● **Stored data**
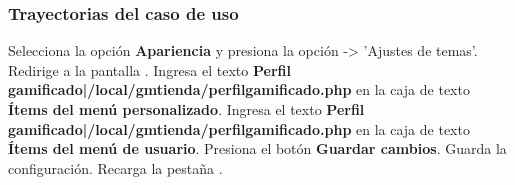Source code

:\subsubsection{Trayectorias del caso de uso}

\begin{UCtrayectoria}%
%
    \Actor Selecciona la opción \textbf{Apariencia}  y presiona la opción -> 'Ajustes de temas'.
    \Sistema Redirige a la pantalla .
    \Actor Ingresa el texto \textbf{Perfil gamificado|/local/gmtienda/perfilgamificado.php} en la caja de texto \textbf{Ítems del menú personalizado}.
    \Actor Ingresa el texto \textbf{Perfil gamificado|/local/gmtienda/perfilgamificado.php} en la caja de texto \textbf{Ítems del menú de usuario}.
    \Actor Presiona el botón \textbf{Guardar cambios}.
    \Sistema Guarda la configuración.
    \Sistema Recarga la pestaña  .
    
\end{UCtrayectoria}
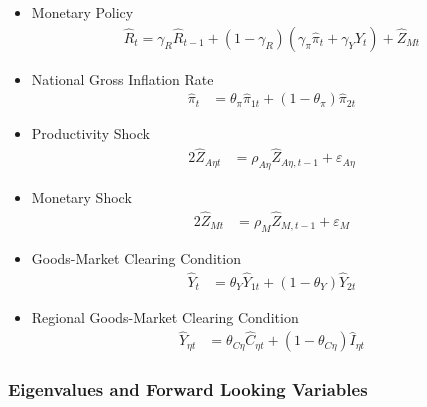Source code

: \documentclass[../thesis.tex]{subfiles}
\begin{document}
{\begin{itemize}
			\item Monetary Policy
			\begin{align}
				\hat{R}_t = \gamma_{R} \hat{R}_{t-1} + (1-\gamma_{R})(\gamma_{\pi} \hat{\pi}_t + \gamma_{Y} \hat{Y}_t) + \hat{Z}_{Mt} \label{eq_v2:reg-ll-monetary-policy}
			\end{align}
			
			\item National Gross Inflation Rate
			\begin{align}
				\hat{\pi}_{t} &= \theta_{\pi} \hat{\pi}_{1t} + (1 - \theta_{\pi}) \hat{\pi}_{2t} \label{eq_v2:reg-gross-inflation-rate-ll}
			\end{align}
			
			\item Productivity Shock
			\begin{alignat}{2}
				\hat{Z}_{A\eta t} &= \rho_{A\eta} \hat{Z}_{A\eta, t-1} + \varepsilon_{A\eta} \label{eq_v2:reg-ll-productivity-shock}
			\end{alignat}
			
			\item Monetary Shock
			\begin{alignat}{2}
				\hat{Z}_{Mt} &= \rho_M \hat{Z}_{M,t-1} + \varepsilon_{M} \label{eq_v2:reg-ll-monetary-shock}
			\end{alignat}
			
			\item Goods-Market Clearing Condition
			\begin{align}
				\hat{Y}_{t} &= \theta_{Y} \hat{Y}_{1t} + (1-\theta_{Y}) \hat{Y}_{2t} \label{eq_v2:reg-ll-market-clearing-condition-Yt-3}
			\end{align}
			
			\item Regional Goods-Market Clearing Condition
			\begin{align}
				\hat{Y}_{\eta t} &= \theta_{C\eta} \hat{C}_{\eta t} + (1 - \theta_{C\eta}) \hat{I}_{\eta t} \label{eq_v2:reg-ll-total-yn-2}
			\end{align}
			
	\end{itemize}
	
} %


\subsubsection{Eigenvalues and Forward Looking Variables}
\end{document}
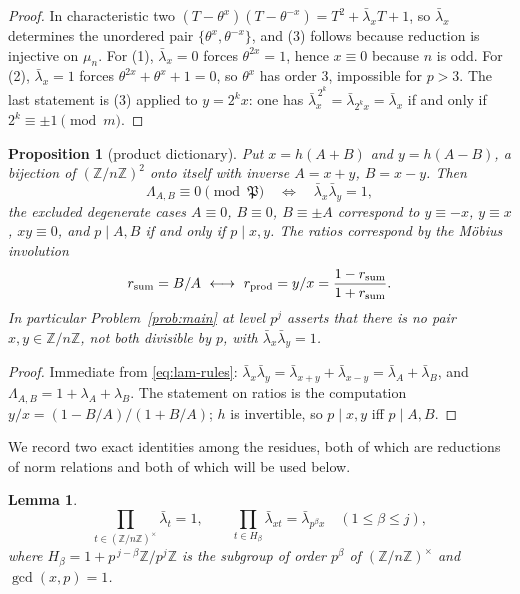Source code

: \documentclass[a4paper]{article}
\newtheorem{lemma}[theorem]{Lemma}
\newtheorem{proposition}[theorem]{Proposition}
\newcommand{\Z}{\mathbb{Z}}
\begin{document}
\begin{proof}
	In characteristic two
	$(T-\theta^{x})(T-\theta^{-x})=T^{2}+\bar\lambda_xT+1$, so
	$\bar\lambda_x$ determines the unordered pair
	$\{\theta^{x},\theta^{-x}\}$, and (3) follows because reduction is
	injective on $\mu_n$.
	For (1), $\bar\lambda_x=0$ forces $\theta^{2x}=1$, hence $x\equiv0$
	because $n$ is odd.
	For (2), $\bar\lambda_x=1$ forces $\theta^{2x}+\theta^{x}+1=0$, so
	$\theta^{x}$ has order $3$, impossible for $p>3$.
	The last statement is (3) applied to $y=2^{k}x$: one has
	$\bar\lambda_x^{\,2^{k}}=\bar\lambda_{2^{k}x}=\bar\lambda_x$ if and only
	if $2^{k}\equiv\pm1\pmod m$.
\end{proof}

\begin{proposition}[product dictionary]\label{prop:product-form}
	Put $x=h(A+B)$ and $y=h(A-B)$, a bijection of $(\Z/n\Z)^2$ onto itself
	with inverse $A=x+y$, $B=x-y$.  Then
	\[
		\Lambda_{A,B}\equiv0\pmod{\mathfrak P}
		\quad\Longleftrightarrow\quad
		\bar\lambda_x\bar\lambda_y=1 ,
	\]
	the excluded degenerate cases $A\equiv0$, $B\equiv0$, $B\equiv\pm A$
	correspond to $y\equiv-x$, $y\equiv x$, $xy\equiv0$, and $p\mid A,B$
	if and only if $p\mid x,y$.
	The ratios correspond by the Möbius involution
	\[
		r_{\rm sum}=B/A\ \longleftrightarrow\
		r_{\rm prod}=y/x=\frac{1-r_{\rm sum}}{1+r_{\rm sum}} .
	\]
	In particular Problem~\ref{prob:main} at level $p^{j}$ asserts that
	there is no pair $x,y\in\Z/n\Z$, not both divisible by $p$, with
	$\bar\lambda_x\bar\lambda_y=1$.
\end{proposition}

\begin{proof}
	Immediate from \eqref{eq:lam-rules}: $\bar\lambda_x\bar\lambda_y
	=\bar\lambda_{x+y}+\bar\lambda_{x-y}=\bar\lambda_A+\bar\lambda_B$,
	and $\Lambda_{A,B}=1+\lambda_A+\lambda_B$.
	The statement on ratios is the computation
	$y/x=(1-B/A)/(1+B/A)$; $h$ is invertible, so $p\mid x,y$ iff
	$p\mid A,B$.
\end{proof}

We record two exact identities among the residues, both of which are
reductions of norm relations and both of which will be used below.

\begin{lemma}\label{lem:lam-relations}
	\[
		\prod_{t\in(\Z/n\Z)^{\times}}\bar\lambda_t=1,
		\qquad
		\prod_{t\in H_\beta}\bar\lambda_{xt}=\bar\lambda_{p^{\beta}x}
		\quad(1\leq\beta\leq j),
	\]
	where $H_\beta=1+p^{\,j-\beta}\Z/p^{j}\Z$ is the subgroup of order
	$p^{\beta}$ of $(\Z/n\Z)^{\times}$ and $\gcd(x,p)=1$.
\end{lemma}
\end{document}
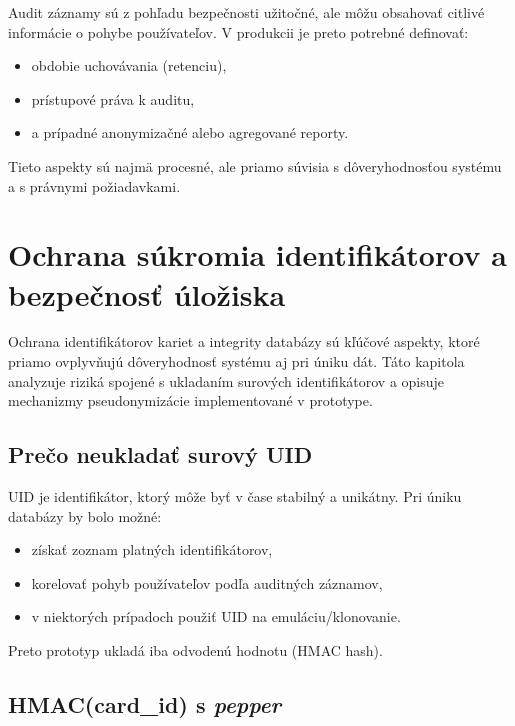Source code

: \documentclass[journal,a4paper,onecolumn]{IEEEtran}
\begin{document}
Audit záznamy sú z pohľadu bezpečnosti užitočné, ale môžu obsahovať citlivé informácie o pohybe používateľov. V produkcii je preto potrebné definovať:

\begin{itemize}[leftmargin=*,itemsep=2pt]
  \item obdobie uchovávania (retenciu),
  \item prístupové práva k auditu,
  \item a prípadné anonymizačné alebo agregované reporty.
\end{itemize}

Tieto aspekty sú najmä procesné, ale priamo súvisia s dôveryhodnosťou systému a s právnymi požiadavkami.

\section{Ochrana súkromia identifikátorov a bezpečnosť úložiska}

Ochrana identifikátorov kariet a integrity databázy sú kľúčové aspekty, ktoré priamo ovplyvňujú dôveryhodnosť systému aj pri úniku dát. Táto kapitola analyzuje riziká spojené s ukladaním surových identifikátorov a opisuje mechanizmy pseudonymizácie implementované v prototype.

\subsection{Prečo neukladať surový UID}

UID je identifikátor, ktorý môže byť v čase stabilný a unikátny. Pri úniku databázy by bolo možné:

\begin{itemize}[leftmargin=*,itemsep=2pt]
  \item získať zoznam platných identifikátorov,
  \item korelovať pohyb používateľov podľa auditných záznamov,
  \item v niektorých prípadoch použiť UID na emuláciu/klonovanie.
\end{itemize}

Preto prototyp ukladá iba odvodenú hodnotu (HMAC hash).

\subsection{HMAC(card\_id) s \emph{pepper}}
\end{document}
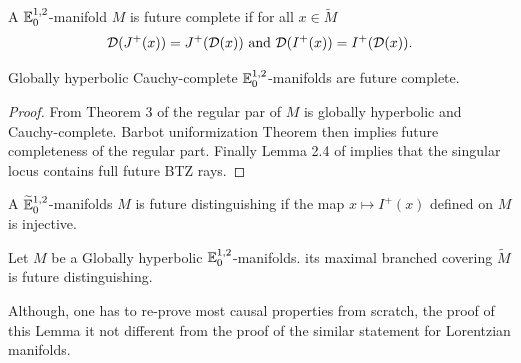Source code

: \begin{defi}\label{def:manifold_future_complete_all}
 A $\mathbb{E}^{1,2}_0$-manifold $M$ is future complete if for all $x\in \widetilde M$ 
 $$ \mathcal{D}(J^+(x)) = J^+(\mathcal{D}(x)) \text{ and }  \mathcal{D}(I^+(x)) = I^+(\mathcal{D}(x)).$$
\end{defi}

\begin{prop}\label{prop:globally_hyperbolic_cauchy_complete_manifolds} Globally hyperbolic Cauchy-complete $\mathbb{E}^{1,2}_0$-manifolds are future complete.
\end{prop}
\begin{proof}
From Theorem 3 of \cite{brunswic2021cauchy} the regular par of $M$ is globally hyperbolic and Cauchy-complete. Barbot uniformization Theorem  \cite{barbot_globally_2004} then implies future completeness of the regular part. 
Finally Lemma 2.4 of \cite{brunswic2021cauchy} implies that the singular locus contains full future BTZ rays.
\end{proof}


\begin{defi}\label{def:manifolds_future_distinguishing_map_2} A ${\widetilde {\mathbb{E}}}^{1,2}_0$-manifolds $M$ is future distinguishing if the map $x\mapsto I^+(x)$ defined on $M$ is injective.
\end{defi}

\begin{lem}\label{lem:globally_hyperbolic_manifolds_maximal} Let $M$ be a Globally hyperbolic $\mathbb{E}^{1,2}_0$-manifolds. its maximal branched covering $\widetilde M$ is future distinguishing.
\end{lem}
Although, one has to re-prove most causal properties from scratch, the proof of this Lemma it not different from the proof of the similar statement for Lorentzian manifolds. 

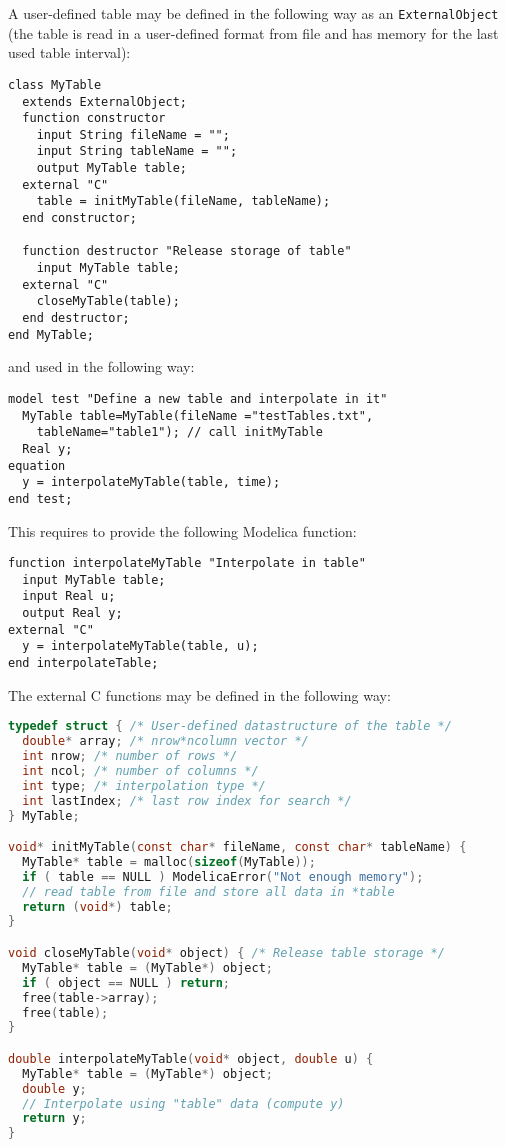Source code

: \begin{example}
A user-defined table may be defined in the following way as an {\lstinline!ExternalObject!} (the table is read in a user-defined format from file and has memory for the last used table interval):
\begin{lstlisting}[language=modelica]
class MyTable
  extends ExternalObject;
  function constructor
    input String fileName = "";
    input String tableName = "";
    output MyTable table;
  external "C"
    table = initMyTable(fileName, tableName);
  end constructor;

  function destructor "Release storage of table"
    input MyTable table;
  external "C"
    closeMyTable(table);
  end destructor;
end MyTable;
\end{lstlisting}
and used in the following way:
\begin{lstlisting}[language=modelica]
model test "Define a new table and interpolate in it"
  MyTable table=MyTable(fileName ="testTables.txt",
    tableName="table1"); // call initMyTable
  Real y;
equation
  y = interpolateMyTable(table, time);
end test;
\end{lstlisting}

This requires to provide the following Modelica function:
\begin{lstlisting}[language=modelica]
function interpolateMyTable "Interpolate in table"
  input MyTable table;
  input Real u;
  output Real y;
external "C"
  y = interpolateMyTable(table, u);
end interpolateTable;
\end{lstlisting}
The external C functions may be defined in the following way:
\begin{lstlisting}[language=C]
typedef struct { /* User-defined datastructure of the table */
  double* array; /* nrow*ncolumn vector */
  int nrow; /* number of rows */
  int ncol; /* number of columns */
  int type; /* interpolation type */
  int lastIndex; /* last row index for search */
} MyTable;

void* initMyTable(const char* fileName, const char* tableName) {
  MyTable* table = malloc(sizeof(MyTable));
  if ( table == NULL ) ModelicaError("Not enough memory");
  // read table from file and store all data in *table
  return (void*) table;
}

void closeMyTable(void* object) { /* Release table storage */
  MyTable* table = (MyTable*) object;
  if ( object == NULL ) return;
  free(table->array);
  free(table);
}

double interpolateMyTable(void* object, double u) {
  MyTable* table = (MyTable*) object;
  double y;
  // Interpolate using "table" data (compute y)
  return y;
}
\end{lstlisting}
\end{example}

● **Task details**
The lines above that hold the string "úniku" are to be located and copied.

● **Task output**
Ochrana identifikátorov kariet a integrity databázy sú kľúčové aspekty, ktoré priamo ovplyvňujú dôveryhodnosť systému aj pri úniku dát. Táto kapitola analyzuje riziká spojené s ukladaním surových identifikátorov a opisuje mechanizmy pseudonymizácie implementované v prototype.
UID je identifikátor, ktorý môže byť v čase stabilný a unikátny. Pri úniku databázy by bolo možné:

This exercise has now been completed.